What lines in the following entries hold the word "views"? Copy each one.

● **Working data**:
────────────────────────────────────────

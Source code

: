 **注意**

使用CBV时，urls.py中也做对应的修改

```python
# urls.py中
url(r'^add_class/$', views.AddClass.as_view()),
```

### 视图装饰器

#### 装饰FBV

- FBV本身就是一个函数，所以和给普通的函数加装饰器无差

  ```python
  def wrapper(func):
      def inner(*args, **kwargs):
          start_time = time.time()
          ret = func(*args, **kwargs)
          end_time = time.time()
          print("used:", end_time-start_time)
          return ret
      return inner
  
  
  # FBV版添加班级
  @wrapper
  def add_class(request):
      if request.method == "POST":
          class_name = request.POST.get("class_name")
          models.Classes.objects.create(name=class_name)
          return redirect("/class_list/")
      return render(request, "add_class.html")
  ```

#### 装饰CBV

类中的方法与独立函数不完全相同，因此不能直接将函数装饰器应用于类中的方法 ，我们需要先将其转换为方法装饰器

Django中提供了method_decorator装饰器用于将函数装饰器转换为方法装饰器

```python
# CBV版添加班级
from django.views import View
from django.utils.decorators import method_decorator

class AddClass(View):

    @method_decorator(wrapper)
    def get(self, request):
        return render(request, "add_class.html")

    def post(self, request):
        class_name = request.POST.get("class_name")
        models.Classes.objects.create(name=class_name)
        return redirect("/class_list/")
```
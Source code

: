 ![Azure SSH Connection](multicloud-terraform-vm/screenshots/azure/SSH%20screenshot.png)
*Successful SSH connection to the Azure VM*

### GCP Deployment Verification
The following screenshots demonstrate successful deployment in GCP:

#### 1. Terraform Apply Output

────────────────────────────────────────

● **Task output**:
url(r'^add_class/$', views.AddClass.as_view()),
from django.views import View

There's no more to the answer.